Dear Sébastien Boisvert,
I am trying to assemble a paired-end Illumina Hiseq library of about 1 billion
reads. I ran Ray with:
mpiexec -n 1024 Ray \
-k \
31 \
-i \
metassemble/assemblies/ray/pair.fastq \
-o \
metassemble/assemblies/ray/out_31 \
-read-write-checkpoints \
metassemble/assemblies/ray/out_31.cp \
-route-messages
For k=31 the assembly succeeds in ~9h on 1,024 cores. If I try higher values of
k (i.e. {41..81..10}), the run
is exited by the scheduler after a day (max run time is one day). If I look at
the log of the stdout it seems
like only Rank 0 is doing something at the end. Here are are a couple of lines
from the output:
Rank 0 is counting k-mers in sequence reads [51200001/249559758]
Speed RAY_SLAVE_MODE_ADD_VERTICES 4909 units/second
Estimated remaining time for this step: 11 hours, 13 minutes, 27 seconds
This keeps going while only Rank 0 is outputting.
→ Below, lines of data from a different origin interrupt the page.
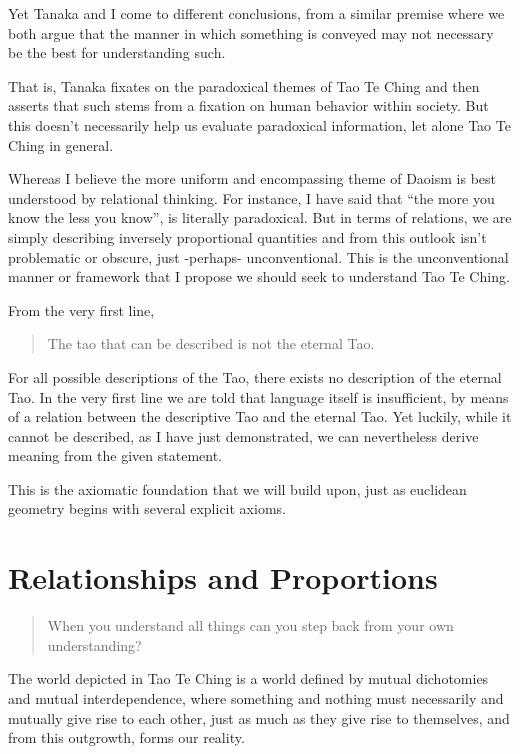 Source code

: Yet Tanaka and I come to different conclusions, from a similar premise where we both argue that the manner in which something is conveyed may not necessary be the best for understanding such.

That is, Tanaka fixates on the paradoxical themes of Tao Te Ching and then asserts that such stems from a fixation on human behavior within society. But this doesn’t necessarily help us evaluate paradoxical information, let alone Tao Te Ching in general. 

Whereas I believe the more uniform and encompassing theme of Daoism is best understood by relational thinking. For instance, I have said that “the more you know the less you know”, is literally paradoxical. But in terms of relations, we are simply describing inversely proportional quantities and from this outlook isn’t problematic or obscure, just -perhaps- unconventional. This is the unconventional manner or framework that I propose we should seek to understand Tao Te Ching.

From the very first line,
\begin{verse}
The tao that can be described is not the eternal Tao.\\
\end{verse}

For all possible descriptions of the Tao, there exists no description of the eternal Tao. In the very first line we are told that language itself is insufficient, by means of a relation between the descriptive Tao and the eternal Tao. Yet luckily, while it cannot be described, as I have just demonstrated, we can nevertheless derive meaning from the given statement.

This is the axiomatic foundation that we will build upon, just as euclidean geometry begins with several explicit axioms.

\section{Relationships and Proportions}
\begin{verse}
When you understand all things can you step back from your own understanding?\\
\end{verse}

\noindent
The world depicted in Tao Te Ching is a world defined by mutual dichotomies and mutual interdependence, where something and nothing must necessarily and mutually give rise to each other, just as much as they give rise to themselves, and from this outgrowth, forms our reality.

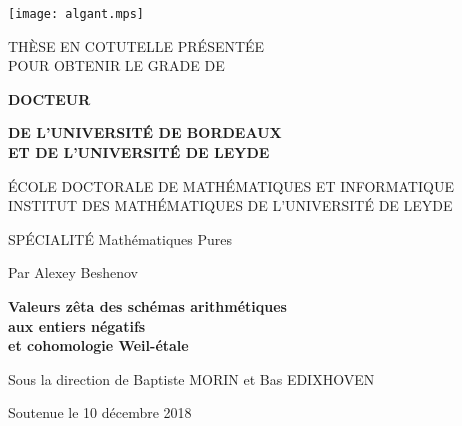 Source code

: \thispagestyle{empty}

\begin{center}
  \noindent{}\hspace{0.9cm}
  \hspace{0.9cm}
  \texttt{[image: algant.mps]}
\end{center}

\begingroup
\normalfont\sffamily
\begin{center}
  \noindent THÈSE EN COTUTELLE PRÉSENTÉE \\
  POUR OBTENIR LE GRADE DE

  \vspace{0.5em}

  \noindent \textbf{DOCTEUR}

  \vspace{0.5em}

  \noindent \textbf{DE L’UNIVERSITÉ DE BORDEAUX} \\
  \textbf{ET DE L’UNIVERSITÉ DE LEYDE}

  \vspace{0.5em}

  \noindent ÉCOLE DOCTORALE DE MATHÉMATIQUES ET INFORMATIQUE \\
  INSTITUT DES MATHÉMATIQUES DE L’UNIVERSITÉ DE LEYDE

  \vspace{0.5em}

  \noindent SPÉCIALITÉ Mathématiques Pures

  \vspace{0.5em}

  \noindent Par Alexey Beshenov

  \vspace{0.75em}

  {\large\noindent\textbf{Valeurs zêta des schémas arithmétiques\\
      aux entiers négatifs\\
      et cohomologie Weil-étale}

  }

  \vspace{0.75em}

  \noindent Sous la direction de Baptiste MORIN et Bas EDIXHOVEN

  \vspace{0.75em}

  \noindent Soutenue le 10 décembre 2018
\end{center}

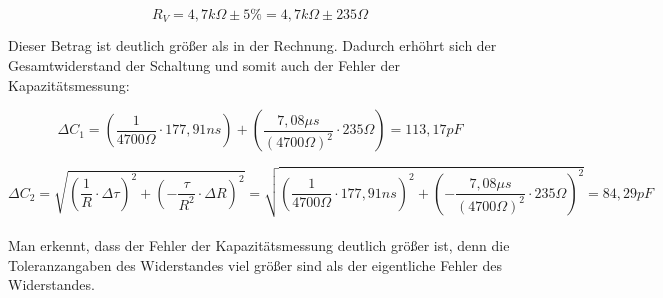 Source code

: \[
	R_{V} = 4,7 k\Omega \pm 5\% = 4,7 k\Omega \pm 235 \Omega
\]

Dieser Betrag ist deutlich größer als in der Rechnung.
Dadurch erhöhrt sich der Gesamtwiderstand der Schaltung und somit
auch der Fehler der Kapazitätsmessung:

\[
	\Delta C_{1} = (\frac{1}{4700 \Omega} \cdot 177,91 ns) + (\frac{7,08 \mu s}{(4700 \Omega)^2} \cdot 235 \Omega)
	= 113,17 pF
\]

\[
	\Delta C_{2} = \sqrt{(\frac{1}{R} \cdot \Delta \tau)^2 + (- \frac{\tau}{R^2} \cdot \Delta R)^2} =
	\sqrt{(\frac{1}{4700 \Omega} \cdot 177,91 ns)^2 + (- \frac{7,08 \mu s}{(4700 \Omega)^2} \cdot 235 \Omega)^2}
	= 84,29 pF
\]\\

Man erkennt, dass der Fehler der Kapazitätsmessung deutlich größer ist,
denn die Toleranzangaben des Widerstandes viel größer sind als der
eigentliche Fehler des Widerstandes.  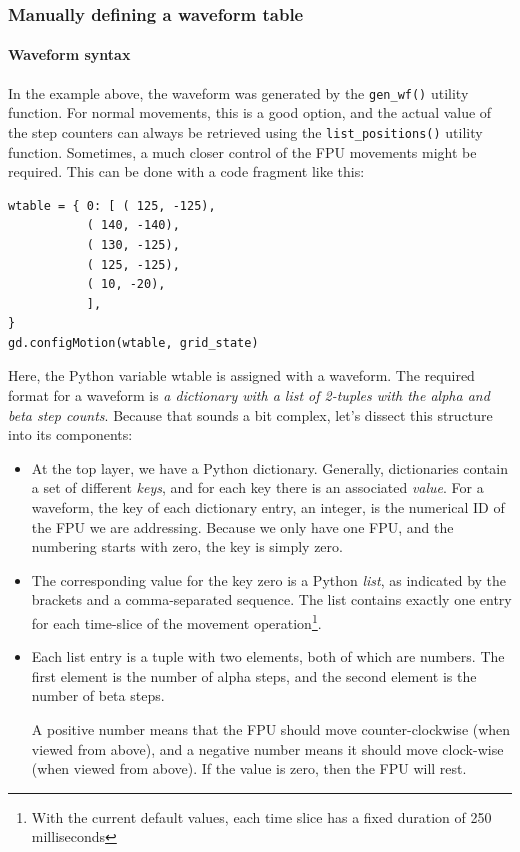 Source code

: \documentclass[11pt,a4paper]{scrartcl}
\begin{document}
\subsubsection{Manually defining a waveform table}
\label{sec:waveform_rules}
\paragraph{Waveform syntax}

In the example above, the waveform was generated by the
\texttt{gen\_wf()} utility function.  For normal movements, this is a
good option, and the actual value of the step counters can always be
retrieved using the \texttt{list\_positions()} utility
function. Sometimes, a much closer control of the FPU movements might
be required. This can be done with a code fragment like this:

\begin{verbatim}
wtable = { 0: [ ( 125, -125),
           ( 140, -140),
           ( 130, -125),
           ( 125, -125),
           ( 10, -20),
           ],
}
gd.configMotion(wtable, grid_state)
\end{verbatim}

Here, the Python variable wtable is assigned with
a waveform. The required format for a waveform
is \emph{a dictionary with a list of 2-tuples
  with the alpha and beta step counts}. Because
that sounds a bit complex, let's dissect this
structure into its components:

\begin{itemize}
  
\item At the top layer, we have a Python dictionary. Generally,
  dictionaries contain a set of different \emph{keys}, and for each
  key there is an associated \emph{value}. For a waveform, the key of
  each dictionary entry, an integer, is the numerical ID of the FPU we
  are addressing.  Because we only have one FPU, and the numbering
  starts with zero, the key is simply zero.

\item The corresponding value for the key zero is a Python
  \emph{list}, as indicated by the brackets and a comma-separated
  sequence. The list contains exactly one entry for each time-slice of
  the movement operation\footnote{With the current default values,
    each time slice has a fixed duration of 250 milliseconds}.

\item Each list entry is a tuple with two elements, both of which are
  numbers. The first element is the number of alpha steps, and the
  second element is the number of beta steps.

  A positive number means that the FPU should move counter-clockwise
  (when viewed from above), and a negative number means it should move
  clock-wise (when viewed from above). If the value is zero, then the
  FPU will rest.

\end{itemize}
\end{document}
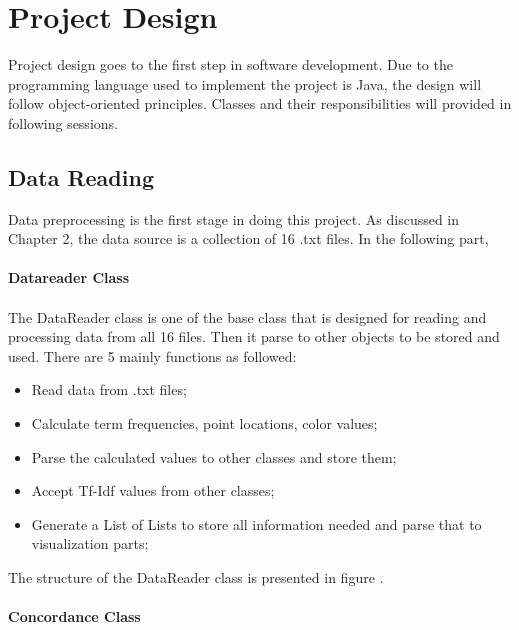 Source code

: \clearpage
\section{Project Design}
Project design goes to the first step in software development. Due to the programming language used to implement the project is Java, the design will follow object-oriented principles. Classes and their responsibilities will provided in following sessions.

\subsection{Data Reading}
Data preprocessing is the first stage in doing this project. As discussed in Chapter 2, the data source is a collection of 16 .txt files. In the following part, 

\paragraph{Datareader Class}

\paragraph[]{}The DataReader class is one of the base class that is designed for reading and processing data from all 16 files. Then it parse to other objects to be stored and used. There are 5 mainly functions as followed:

\begin{itemize}
	\item \textbf{}Read data from .txt files;
	\item \textbf{}Calculate term frequencies, point locations, color values; 
	\item \textbf{}Parse the calculated values to other classes and store them;
	\item \textbf{}Accept Tf-Idf values from other classes;
	\item \textbf{}Generate a List of Lists to store all information needed and parse that to visualization parts;
\end{itemize} 

The structure of the DataReader class is presented in figure \label{dataReader}.

\paragraph{Concordance Class}

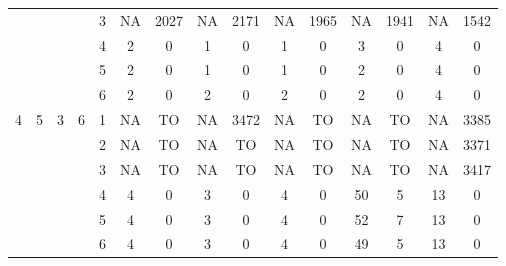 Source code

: \begin{longtable}{|c|c|c|c|c|c c|c c|c c|c c|c c|}
 & & & & 3 & NA & 2027 & NA & 2171 & NA & 1965 & NA & 1941 & NA & 1542 \\
 & & & & 4 & 2 & 0 & 1 & 0 & 1 & 0 & 3 & 0 & 4 & 0 \\
 & & & & 5 & 2 & 0 & 1 & 0 & 1 & 0 & 2 & 0 & 4 & 0 \\
 & & & & 6 & 2 & 0 & 2 & 0 & 2 & 0 & 2 & 0 & 4 & 0 \\
\hline
\multirow{6}{*}{4} & \multirow{6}{*}{5} & \multirow{6}{*}{3} & \multirow{6}{*}{6} & 1 & NA & TO & NA & 3472 & NA & TO & NA & TO & NA & 3385 \\
 & & & & 2 & NA & TO & NA & TO & NA & TO & NA & TO & NA & 3371 \\
 & & & & 3 & NA & TO & NA & TO & NA & TO & NA & TO & NA & 3417 \\
 & & & & 4 & 4 & 0 & 3 & 0 & 4 & 0 & 50 & 5 & 13 & 0 \\
 & & & & 5 & 4 & 0 & 3 & 0 & 4 & 0 & 52 & 7 & 13 & 0 \\
 & & & & 6 & 4 & 0 & 3 & 0 & 4 & 0 & 49 & 5 & 13 & 0 \\
\hline
\end{longtable}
The final message says there
are 30 minutes left for k=41. For 51 and 61 it is around 10-20h left and for
k=71 and k=81 it is about an hour again.
Does it only use Rank 0 at this step because this step can only be done by one
core or is the graph that Rank 0 contains highly complex or something?
If I want to continue running Ray. Can I resume the process by running the same
parameters, but using only one core (-n 1)? Or
should I use more cores? When is the checkpointing done?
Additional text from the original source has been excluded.